Comme tu le dis, nous avons un format limité et, à la fois, tellement de choses à dire et à créer, mais c’est ainsi, car quand on fait de la musique et des textes, on ne fait pas un roman où on a autant d’espace qu’on veut. Au final, il s’agit de garder l’essence. Il faut se focaliser pour trouver les parties essentielles de la musique et des textes, et tout ce qui n’est pas essentiel doit être écarté. C’est aussi simple que ça. C’était un privilège pour moi d’avoir deux chansons pour raconter l’histoire, car en l’occurrence, pour « The Collector », je n’avais pas ce luxe, donc l’histoire n’est pas racontée en détail, ce n’est qu’un aperçu. J’ai toujours dans un coin de ma tête qu’un jour j’écrirai des romans à partir des histoires que j’ai imaginées durant toutes ces années et que je n’ai pas pu raconter en détail. J’aime aussi le fait que quand j’écris quelque chose sous cette forme limitée dans un album de Septicflesh, plein de gens sont curieux de découvrir de quoi il s’agit et ils créent leurs propres fins alternatives et leurs propres éléments de l’histoire pour la compléter. C’est très bien, parce qu’ainsi, le public n’est pas passif et participe à la création, j’aime ça !
« Être constamment en compétition avec nous-mêmes est très frustrant, car c’est difficile de se battre contre soi-même, d’autant que nous sommes très durs avec nous-mêmes. Nous allons vraiment au-delà de nos limites. »
N’avez-vous jamais songé à aller sur un terrain beaucoup plus progressif avec de plus grandes longueurs de chansons ou bien est-ce important de conserver une forme de concision ?
La façon dont nous travaillons est déjà suffisamment complexe. Ça nous tuerait de créer une telle chanson, longue et conceptuelle ! [Rires] ça nous demanderait énormément de temps. C’est la raison pour laquelle nous ne l’avons jamais tenté. Ceci dit, ce serait très sympa d’essayer de le faire à un moment donné, mais il est clair que ça nous tuerait. Nous aimons les défis, bien sûr, mais nous aimerions aussi créer des albums plus fréquemment [rires]. Nous n’avons pas envie de perdre beaucoup de temps maintenant pour le prochain album, car si nous faisions une telle chanson, il est clair que nous aurions besoin de cinq ans de plus pour en venir à bout.
L’idée d’écrire un roman, c’est un véritable projet que tu as ?

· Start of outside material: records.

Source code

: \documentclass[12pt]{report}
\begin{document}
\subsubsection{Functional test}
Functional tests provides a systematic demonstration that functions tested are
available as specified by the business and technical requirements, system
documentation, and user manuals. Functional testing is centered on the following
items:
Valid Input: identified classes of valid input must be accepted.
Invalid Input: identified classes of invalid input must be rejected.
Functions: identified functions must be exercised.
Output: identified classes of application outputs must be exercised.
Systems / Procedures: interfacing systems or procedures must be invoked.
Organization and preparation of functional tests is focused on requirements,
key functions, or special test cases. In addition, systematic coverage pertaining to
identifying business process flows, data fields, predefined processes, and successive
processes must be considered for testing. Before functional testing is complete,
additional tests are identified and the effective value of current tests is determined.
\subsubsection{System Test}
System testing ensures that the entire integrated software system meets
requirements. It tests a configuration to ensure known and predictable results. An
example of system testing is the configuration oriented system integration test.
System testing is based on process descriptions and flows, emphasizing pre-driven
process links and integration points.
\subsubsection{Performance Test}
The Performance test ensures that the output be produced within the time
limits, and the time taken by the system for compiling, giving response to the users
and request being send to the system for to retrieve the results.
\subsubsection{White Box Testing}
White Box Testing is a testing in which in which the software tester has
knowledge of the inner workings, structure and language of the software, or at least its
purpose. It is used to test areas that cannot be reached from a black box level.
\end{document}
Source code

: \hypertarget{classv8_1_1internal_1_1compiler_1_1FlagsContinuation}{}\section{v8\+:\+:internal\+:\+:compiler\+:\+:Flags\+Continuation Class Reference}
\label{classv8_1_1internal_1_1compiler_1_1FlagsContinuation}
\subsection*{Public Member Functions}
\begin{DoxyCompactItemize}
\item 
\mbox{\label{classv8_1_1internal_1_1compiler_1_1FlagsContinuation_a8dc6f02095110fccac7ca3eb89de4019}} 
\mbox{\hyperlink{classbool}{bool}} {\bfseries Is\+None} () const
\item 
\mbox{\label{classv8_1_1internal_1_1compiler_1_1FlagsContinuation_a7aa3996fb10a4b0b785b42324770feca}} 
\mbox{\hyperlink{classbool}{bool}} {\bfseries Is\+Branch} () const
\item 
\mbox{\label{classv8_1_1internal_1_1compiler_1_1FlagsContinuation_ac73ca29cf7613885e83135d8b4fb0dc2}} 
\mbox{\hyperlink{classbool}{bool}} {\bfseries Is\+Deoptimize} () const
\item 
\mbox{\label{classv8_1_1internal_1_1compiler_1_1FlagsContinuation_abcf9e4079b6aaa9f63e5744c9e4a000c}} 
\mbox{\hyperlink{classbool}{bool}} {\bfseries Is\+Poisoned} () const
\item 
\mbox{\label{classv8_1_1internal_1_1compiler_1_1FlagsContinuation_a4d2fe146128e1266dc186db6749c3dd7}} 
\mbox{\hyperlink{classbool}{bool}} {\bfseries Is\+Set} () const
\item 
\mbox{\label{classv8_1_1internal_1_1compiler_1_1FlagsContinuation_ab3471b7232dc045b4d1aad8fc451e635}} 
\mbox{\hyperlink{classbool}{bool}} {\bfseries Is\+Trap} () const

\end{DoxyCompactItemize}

Oui, c’est ce que je voulais dire. Arrivera un moment où je consacrerai moins temps à Septicflesh, parce que je serai trop vieux [rires], donc je pense que ce sera le bon moment pour que je me concentre sur l’écriture, le fait de créer des histoires et d’écrire des livres. Il faudra que j’attende d’être vieux pour le faire, mais je peux toujours commencer modestement et créer un petit roman à partir de quelque chose sur lequel j’ai déjà travaillé durant toutes ces années. Ce serait juste pour m’amuser, je ne m’attends pas à devenir Stephen King. C’est juste une occasion de créer quelque chose dans un autre format, parce que quand on crée un roman, c’est différent, il y a des règles auxquelles il faut penser concernant l’évolution du personnage, l’histoire, la chronologie, etc. C’est donc un autre type de défi que lorsqu’on écrit des paroles. Je trouve que c’est très intéressant. Le seul problème est que quand je commence à écrire, je suis vraiment obsessionnel, donc je vais devenir comme un moine enfermé dans le grenier à écrire. C’est ce dont j’ai peur plus que tout, mais c’est quelque chose que j’aurai envie de faire à un moment donné. J’essaierai au moins une histoire pour voir comment ça se passe.
Seth a mentionné des mélodies qui rappelaient des chants mystiques d’anciennes civilisations dans « Hierophant », et le côté ritualiste et ancien a toujours fait partie de Septicflesh. Ressens-tu un lien, peut-être spirituel, avec ces anciennes civilisations que vous canalisez dans votre musique ?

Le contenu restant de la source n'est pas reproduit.